▸ Task to complete:
Include in the output exactly the lines from the opening of the data through the line containing "(20 pts) Incremental", and nothing more.

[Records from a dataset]
* * *
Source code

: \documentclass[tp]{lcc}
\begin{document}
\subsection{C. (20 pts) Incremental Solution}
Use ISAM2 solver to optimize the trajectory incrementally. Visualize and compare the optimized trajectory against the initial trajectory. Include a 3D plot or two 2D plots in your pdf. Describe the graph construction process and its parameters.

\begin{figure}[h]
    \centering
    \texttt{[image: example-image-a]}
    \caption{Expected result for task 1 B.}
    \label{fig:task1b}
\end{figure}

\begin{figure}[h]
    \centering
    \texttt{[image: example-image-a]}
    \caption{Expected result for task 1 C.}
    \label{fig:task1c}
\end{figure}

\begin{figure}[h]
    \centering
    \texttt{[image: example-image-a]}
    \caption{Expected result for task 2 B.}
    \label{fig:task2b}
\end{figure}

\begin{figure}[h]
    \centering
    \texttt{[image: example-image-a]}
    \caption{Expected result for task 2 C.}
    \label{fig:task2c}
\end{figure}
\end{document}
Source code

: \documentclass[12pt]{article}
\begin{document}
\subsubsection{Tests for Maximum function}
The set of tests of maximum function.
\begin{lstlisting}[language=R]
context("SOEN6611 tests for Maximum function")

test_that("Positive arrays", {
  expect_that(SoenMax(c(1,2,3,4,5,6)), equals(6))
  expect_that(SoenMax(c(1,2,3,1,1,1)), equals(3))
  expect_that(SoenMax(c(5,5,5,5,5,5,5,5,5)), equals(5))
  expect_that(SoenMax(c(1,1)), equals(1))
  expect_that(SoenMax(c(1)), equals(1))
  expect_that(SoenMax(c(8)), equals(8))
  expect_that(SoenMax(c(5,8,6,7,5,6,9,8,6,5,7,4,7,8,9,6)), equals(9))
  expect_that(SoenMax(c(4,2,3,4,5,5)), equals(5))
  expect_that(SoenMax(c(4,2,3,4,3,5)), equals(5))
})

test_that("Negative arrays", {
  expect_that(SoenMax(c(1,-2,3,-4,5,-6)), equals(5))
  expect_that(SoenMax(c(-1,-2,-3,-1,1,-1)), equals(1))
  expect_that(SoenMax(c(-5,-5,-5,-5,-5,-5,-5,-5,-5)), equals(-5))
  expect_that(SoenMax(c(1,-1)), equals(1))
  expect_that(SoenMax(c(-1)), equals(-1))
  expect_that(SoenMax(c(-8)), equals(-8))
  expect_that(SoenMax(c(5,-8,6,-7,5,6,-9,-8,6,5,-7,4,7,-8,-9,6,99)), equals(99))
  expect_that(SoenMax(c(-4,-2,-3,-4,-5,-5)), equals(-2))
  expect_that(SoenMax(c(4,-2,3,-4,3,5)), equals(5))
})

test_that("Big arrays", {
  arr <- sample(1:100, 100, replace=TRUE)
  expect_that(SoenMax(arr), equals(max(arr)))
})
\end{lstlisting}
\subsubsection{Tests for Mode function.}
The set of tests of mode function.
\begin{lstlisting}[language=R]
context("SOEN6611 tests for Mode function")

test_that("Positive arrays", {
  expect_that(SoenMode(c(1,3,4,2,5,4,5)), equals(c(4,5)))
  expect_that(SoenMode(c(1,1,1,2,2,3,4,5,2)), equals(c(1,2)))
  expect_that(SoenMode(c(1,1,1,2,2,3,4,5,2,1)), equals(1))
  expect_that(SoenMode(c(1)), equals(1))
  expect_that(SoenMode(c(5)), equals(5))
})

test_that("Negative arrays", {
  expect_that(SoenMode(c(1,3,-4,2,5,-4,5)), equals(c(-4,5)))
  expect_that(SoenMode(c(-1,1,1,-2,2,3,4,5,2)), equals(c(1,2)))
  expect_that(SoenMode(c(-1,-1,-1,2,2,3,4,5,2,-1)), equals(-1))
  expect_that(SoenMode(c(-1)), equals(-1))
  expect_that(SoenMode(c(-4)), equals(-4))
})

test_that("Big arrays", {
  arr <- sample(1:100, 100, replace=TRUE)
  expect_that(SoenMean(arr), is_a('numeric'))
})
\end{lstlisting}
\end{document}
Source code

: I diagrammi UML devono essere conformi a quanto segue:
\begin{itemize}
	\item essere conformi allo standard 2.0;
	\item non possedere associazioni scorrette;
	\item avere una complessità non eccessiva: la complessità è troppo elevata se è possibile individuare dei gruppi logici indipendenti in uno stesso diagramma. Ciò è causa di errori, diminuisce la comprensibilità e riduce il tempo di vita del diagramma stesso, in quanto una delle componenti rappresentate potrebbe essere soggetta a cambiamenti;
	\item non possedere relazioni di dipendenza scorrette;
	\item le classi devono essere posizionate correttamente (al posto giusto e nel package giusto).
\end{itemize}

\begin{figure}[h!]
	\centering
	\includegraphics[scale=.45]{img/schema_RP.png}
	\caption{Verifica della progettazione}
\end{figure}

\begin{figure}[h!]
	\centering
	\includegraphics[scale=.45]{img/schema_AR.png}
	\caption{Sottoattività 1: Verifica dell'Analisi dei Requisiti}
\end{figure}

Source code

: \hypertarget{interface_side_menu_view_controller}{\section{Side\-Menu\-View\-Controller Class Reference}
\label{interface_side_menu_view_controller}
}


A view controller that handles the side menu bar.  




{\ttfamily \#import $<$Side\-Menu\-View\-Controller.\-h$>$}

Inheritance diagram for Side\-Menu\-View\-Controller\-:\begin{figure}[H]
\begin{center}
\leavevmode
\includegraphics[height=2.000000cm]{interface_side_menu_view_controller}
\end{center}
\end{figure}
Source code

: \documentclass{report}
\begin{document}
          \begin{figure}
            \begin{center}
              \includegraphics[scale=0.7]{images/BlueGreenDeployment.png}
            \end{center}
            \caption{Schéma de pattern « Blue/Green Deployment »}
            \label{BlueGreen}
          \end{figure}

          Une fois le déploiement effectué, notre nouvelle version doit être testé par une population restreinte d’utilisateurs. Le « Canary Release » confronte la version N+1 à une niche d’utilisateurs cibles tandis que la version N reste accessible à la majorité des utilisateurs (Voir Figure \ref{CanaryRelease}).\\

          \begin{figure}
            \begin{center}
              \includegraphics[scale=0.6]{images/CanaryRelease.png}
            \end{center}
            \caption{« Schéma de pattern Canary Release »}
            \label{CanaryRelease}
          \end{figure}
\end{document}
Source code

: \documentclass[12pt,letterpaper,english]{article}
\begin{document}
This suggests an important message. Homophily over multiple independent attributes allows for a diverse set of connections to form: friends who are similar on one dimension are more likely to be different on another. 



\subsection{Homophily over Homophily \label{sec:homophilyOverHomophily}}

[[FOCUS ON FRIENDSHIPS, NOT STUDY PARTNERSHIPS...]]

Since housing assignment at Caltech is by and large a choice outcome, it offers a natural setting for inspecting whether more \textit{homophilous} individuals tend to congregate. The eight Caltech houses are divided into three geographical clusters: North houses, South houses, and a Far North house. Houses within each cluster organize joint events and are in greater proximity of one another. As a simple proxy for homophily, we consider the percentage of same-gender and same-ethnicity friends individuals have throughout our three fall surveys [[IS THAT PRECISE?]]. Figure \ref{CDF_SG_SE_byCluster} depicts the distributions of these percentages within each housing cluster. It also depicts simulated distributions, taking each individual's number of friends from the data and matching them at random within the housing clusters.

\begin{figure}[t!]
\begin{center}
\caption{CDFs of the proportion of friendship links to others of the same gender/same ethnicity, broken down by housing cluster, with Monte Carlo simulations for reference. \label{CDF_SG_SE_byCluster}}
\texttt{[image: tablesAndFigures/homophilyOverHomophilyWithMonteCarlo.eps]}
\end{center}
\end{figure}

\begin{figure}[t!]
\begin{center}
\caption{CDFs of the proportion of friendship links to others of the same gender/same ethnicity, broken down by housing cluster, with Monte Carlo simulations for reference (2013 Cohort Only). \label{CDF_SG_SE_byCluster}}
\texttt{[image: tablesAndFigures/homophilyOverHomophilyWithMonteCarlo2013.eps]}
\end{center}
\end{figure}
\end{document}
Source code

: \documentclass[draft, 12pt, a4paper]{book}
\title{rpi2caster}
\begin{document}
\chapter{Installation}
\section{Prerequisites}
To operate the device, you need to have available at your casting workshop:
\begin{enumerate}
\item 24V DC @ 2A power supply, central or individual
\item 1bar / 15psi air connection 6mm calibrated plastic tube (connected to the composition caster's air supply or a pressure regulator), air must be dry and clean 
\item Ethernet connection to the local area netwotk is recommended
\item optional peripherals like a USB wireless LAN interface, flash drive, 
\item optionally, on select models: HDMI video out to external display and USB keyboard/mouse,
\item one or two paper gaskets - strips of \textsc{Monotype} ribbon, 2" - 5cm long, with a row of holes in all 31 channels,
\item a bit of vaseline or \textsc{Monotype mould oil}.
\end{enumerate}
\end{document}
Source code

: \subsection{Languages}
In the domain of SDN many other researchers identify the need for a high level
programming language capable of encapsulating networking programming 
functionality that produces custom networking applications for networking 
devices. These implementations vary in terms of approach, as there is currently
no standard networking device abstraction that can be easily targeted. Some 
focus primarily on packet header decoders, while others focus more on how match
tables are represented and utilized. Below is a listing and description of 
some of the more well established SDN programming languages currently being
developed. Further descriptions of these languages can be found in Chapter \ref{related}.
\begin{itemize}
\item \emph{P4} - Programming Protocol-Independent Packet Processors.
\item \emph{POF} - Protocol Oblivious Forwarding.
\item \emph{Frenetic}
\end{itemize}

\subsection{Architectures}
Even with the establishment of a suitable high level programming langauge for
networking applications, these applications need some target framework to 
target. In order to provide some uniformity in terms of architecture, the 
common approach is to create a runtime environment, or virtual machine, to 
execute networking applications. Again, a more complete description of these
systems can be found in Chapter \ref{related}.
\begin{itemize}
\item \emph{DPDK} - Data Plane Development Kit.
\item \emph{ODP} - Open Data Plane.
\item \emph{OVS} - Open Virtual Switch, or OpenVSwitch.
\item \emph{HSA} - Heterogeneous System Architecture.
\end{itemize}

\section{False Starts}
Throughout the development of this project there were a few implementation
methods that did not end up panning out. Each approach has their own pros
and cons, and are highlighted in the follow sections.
* * *
▸ Written answer:
Source code

: \documentclass[tp]{lcc}
\begin{document}
\subsection{C. (20 pts) Incremental Solution}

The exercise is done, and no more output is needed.